Most of the humor for us animation fans comes from clearly seeing the mid-70’s Hanna-Barbera artistic style imposed on the characters as they play Hide-The-Salami in various orifices. It’s almost as if Bill and Joe gave the green light to a porno film. There’s the same limited animation, the same facial designs, the same run/chase cycles, the same vapid faces. These HB clones also get to recite dialogue like β€œFucketh you, harlot bitch, fucketh!” or β€œLook at that little fucker suck!” Need I say that the Funky Phantom never did or said anything of the sort to April Stewart?

The first 5:41 of the movie is a cheesy live-action segment in which Mother Goose (portrayed in drag by Hal Smith, once the voice of Winnie-the-Pooh!) is on trial in some unnamed Southern courtroom on obscenity charges; it seems that she has been retelling classic children’s fairy tales to kids in a manner that would get Larry Flynt tossed in the slammer. In defending herself, Mother Goose begins recounting those same tales in the courtroom.

After the first tale, that of Jack and the Beanstalk, you have seen everything you need to see, roughly twenty minutes into the film’s 1:17 run time. Obscene language, close-ups of female genitalia, raging erections, stiff nipples, and, oh yeah, pimping and bestiality. Enjoy the scene involves Jack reaching the giant’s castle on a phallic beanstalk (watered by his ejaculate); A busty magic harp’s music has all the glasses and silverware in various stages of, um, sexual congress. Soon, the giant’s wife is using Jack as a live dildo.

There follows a filthy version of β€œCinderella” featuring lusty, incestuous stepsisters, and a β€œLittle Red Riding Hood” retelling that depicts a rape scene. β€œGoober and the Ghost Chasers” it ain’t, unless you’d like to imagine every form of sexual depravity set to cut-rate HB animation. Even John Kricfalusi, or that censor-challenger, Bob Clampett, would have disdained this flick.

Giving voices to these characters were Richmond Johnson, Carol Piacente, and Kelly Gordon (the latter two have no previous credits).

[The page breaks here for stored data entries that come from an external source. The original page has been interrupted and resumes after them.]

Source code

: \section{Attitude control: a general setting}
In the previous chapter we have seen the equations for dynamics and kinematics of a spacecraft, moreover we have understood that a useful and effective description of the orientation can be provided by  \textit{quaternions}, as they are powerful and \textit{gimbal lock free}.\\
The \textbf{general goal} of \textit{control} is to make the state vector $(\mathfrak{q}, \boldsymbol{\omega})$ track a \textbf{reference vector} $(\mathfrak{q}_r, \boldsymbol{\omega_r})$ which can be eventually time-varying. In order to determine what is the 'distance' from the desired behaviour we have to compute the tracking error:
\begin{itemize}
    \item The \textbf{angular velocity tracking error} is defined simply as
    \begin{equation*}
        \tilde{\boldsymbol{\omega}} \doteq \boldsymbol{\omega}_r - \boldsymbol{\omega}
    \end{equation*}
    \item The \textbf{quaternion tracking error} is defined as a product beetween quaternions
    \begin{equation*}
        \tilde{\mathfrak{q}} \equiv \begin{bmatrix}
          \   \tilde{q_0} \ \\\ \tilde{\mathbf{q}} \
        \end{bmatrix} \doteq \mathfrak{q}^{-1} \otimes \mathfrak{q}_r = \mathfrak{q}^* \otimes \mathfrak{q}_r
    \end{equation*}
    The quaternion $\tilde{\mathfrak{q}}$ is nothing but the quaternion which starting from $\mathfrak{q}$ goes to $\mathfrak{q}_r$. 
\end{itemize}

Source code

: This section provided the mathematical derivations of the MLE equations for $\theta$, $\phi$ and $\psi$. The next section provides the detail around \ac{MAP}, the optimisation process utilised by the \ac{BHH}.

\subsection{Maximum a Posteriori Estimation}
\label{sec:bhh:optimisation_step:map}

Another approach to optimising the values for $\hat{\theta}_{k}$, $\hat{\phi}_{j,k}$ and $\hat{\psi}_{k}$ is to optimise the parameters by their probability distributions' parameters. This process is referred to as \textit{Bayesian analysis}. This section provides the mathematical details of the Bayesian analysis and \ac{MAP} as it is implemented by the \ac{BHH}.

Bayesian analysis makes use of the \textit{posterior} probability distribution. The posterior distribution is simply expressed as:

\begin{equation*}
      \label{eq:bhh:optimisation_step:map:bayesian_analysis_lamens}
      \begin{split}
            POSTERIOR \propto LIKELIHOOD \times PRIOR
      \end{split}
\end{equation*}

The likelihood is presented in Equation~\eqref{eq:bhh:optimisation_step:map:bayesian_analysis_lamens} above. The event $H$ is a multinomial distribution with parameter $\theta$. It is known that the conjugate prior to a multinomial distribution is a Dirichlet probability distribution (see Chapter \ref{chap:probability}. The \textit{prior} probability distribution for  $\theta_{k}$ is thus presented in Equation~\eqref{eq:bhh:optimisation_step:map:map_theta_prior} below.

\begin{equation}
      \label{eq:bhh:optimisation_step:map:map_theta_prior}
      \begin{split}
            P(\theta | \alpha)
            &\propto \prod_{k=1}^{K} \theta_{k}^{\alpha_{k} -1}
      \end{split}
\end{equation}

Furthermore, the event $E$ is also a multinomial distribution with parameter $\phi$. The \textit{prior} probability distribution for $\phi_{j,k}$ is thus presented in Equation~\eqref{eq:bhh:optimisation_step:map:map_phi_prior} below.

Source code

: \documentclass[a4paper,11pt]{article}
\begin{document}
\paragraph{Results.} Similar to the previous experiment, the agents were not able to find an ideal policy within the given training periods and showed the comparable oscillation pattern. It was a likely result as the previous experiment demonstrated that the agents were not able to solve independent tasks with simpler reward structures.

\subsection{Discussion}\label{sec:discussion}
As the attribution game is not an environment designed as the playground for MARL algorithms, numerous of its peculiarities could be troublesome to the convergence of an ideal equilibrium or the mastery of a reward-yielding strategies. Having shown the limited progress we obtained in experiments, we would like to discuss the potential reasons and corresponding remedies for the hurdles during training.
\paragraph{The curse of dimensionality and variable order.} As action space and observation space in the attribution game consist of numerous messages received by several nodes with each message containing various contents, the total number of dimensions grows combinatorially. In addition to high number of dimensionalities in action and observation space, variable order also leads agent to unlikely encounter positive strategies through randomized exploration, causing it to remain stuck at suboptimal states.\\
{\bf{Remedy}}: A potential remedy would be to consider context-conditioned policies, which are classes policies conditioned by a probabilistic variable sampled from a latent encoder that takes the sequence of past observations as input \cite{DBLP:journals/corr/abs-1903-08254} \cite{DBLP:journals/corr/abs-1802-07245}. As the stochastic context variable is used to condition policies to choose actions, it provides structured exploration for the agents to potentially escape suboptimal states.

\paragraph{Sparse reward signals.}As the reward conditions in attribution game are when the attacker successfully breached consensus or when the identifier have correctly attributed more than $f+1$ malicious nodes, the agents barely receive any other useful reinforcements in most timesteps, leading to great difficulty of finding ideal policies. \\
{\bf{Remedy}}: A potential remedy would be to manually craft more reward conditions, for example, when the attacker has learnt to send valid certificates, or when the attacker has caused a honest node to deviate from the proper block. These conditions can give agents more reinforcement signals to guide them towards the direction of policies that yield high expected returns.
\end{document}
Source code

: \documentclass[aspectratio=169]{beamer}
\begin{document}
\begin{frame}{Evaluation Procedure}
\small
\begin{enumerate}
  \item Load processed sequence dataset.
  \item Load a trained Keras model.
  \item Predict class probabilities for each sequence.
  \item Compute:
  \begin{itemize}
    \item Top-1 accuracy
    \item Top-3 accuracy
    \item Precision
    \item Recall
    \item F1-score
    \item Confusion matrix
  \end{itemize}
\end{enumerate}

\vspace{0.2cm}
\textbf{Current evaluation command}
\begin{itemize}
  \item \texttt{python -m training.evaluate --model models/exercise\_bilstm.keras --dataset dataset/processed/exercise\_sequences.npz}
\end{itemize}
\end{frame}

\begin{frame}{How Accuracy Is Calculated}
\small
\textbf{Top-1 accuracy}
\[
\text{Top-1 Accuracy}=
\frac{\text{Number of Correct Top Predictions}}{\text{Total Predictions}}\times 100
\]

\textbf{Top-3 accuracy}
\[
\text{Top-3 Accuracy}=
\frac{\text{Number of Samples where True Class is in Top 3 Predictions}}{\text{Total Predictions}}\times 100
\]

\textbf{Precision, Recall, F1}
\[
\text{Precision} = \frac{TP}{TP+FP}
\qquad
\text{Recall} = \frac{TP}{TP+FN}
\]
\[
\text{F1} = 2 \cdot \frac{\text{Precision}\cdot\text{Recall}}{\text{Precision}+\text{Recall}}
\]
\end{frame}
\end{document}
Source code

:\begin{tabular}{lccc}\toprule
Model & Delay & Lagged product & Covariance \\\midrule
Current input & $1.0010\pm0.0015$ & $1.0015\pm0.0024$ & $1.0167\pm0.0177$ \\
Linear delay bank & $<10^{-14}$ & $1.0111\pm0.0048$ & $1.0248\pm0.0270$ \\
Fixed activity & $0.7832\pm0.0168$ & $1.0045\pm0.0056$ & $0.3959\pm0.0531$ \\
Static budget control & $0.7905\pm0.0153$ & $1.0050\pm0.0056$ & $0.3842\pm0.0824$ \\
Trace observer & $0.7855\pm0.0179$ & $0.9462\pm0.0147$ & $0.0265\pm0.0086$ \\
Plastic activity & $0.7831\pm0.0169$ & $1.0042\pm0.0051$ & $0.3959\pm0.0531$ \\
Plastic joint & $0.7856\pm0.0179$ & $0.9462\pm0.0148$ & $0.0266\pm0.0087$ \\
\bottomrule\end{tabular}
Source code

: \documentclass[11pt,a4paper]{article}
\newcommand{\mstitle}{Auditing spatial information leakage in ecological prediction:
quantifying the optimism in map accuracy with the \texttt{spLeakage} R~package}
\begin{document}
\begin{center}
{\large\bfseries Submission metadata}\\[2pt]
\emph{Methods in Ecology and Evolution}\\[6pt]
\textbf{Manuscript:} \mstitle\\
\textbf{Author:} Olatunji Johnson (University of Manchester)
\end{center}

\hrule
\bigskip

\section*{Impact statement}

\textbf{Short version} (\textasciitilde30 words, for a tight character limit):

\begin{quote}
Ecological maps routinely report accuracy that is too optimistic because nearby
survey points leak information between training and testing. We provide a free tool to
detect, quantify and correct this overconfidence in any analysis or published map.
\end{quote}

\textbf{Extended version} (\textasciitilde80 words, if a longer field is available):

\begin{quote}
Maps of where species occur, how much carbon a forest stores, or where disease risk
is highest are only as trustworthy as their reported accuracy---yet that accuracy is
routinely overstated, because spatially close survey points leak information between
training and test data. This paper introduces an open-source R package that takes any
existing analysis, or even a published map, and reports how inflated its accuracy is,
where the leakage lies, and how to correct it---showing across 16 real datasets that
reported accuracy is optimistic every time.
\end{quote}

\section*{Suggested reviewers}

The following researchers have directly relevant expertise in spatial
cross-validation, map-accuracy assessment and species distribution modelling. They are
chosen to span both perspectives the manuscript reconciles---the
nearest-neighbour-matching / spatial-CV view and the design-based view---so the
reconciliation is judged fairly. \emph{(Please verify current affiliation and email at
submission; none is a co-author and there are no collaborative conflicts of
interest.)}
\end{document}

Most of the voices came from the immortal Frank Welker, but everyone is entitled to one mistake and a paycheck.

Look, honored readers, I’m no prude. Out of respect for your collective good taste in animated films, I have avoided much of the language in this research piece (except for the quoted dialogue). I truly give a fuck about you (oops!). But is there any reason for this trash to exist? Yes. Let me explain.

1972 saw the first X-rated feature film, Ralph Bakshi’s Fritz the Cat. In 1973, production began on Charles Swenson’s Dirty Duck (completed in 1974 but not released until 1977). The bandwagon began rolling. When Osama Tezuka released his 1970 film Cleopatra, American distributors renamed it Cleopatra: Queen of Sex and slapped an undeserved X rating on it upon later release…because Fritz had one.

Once Upon a Girl was a 1976 film that fits squarely into the time frame for producers and distributors to cash in on the X-rated animation fad. The problem is, animated depictions of sex depend on considerable exaggeration, which often comes out as more risible than erotic. Exploring Once Upon a Girl for any arousing or erotic content is a fool’s errand. Even the wordplay of the title is unfunny (not to mention ignoring the pleasures of the cowgirl position). I’m a baaaaad boy!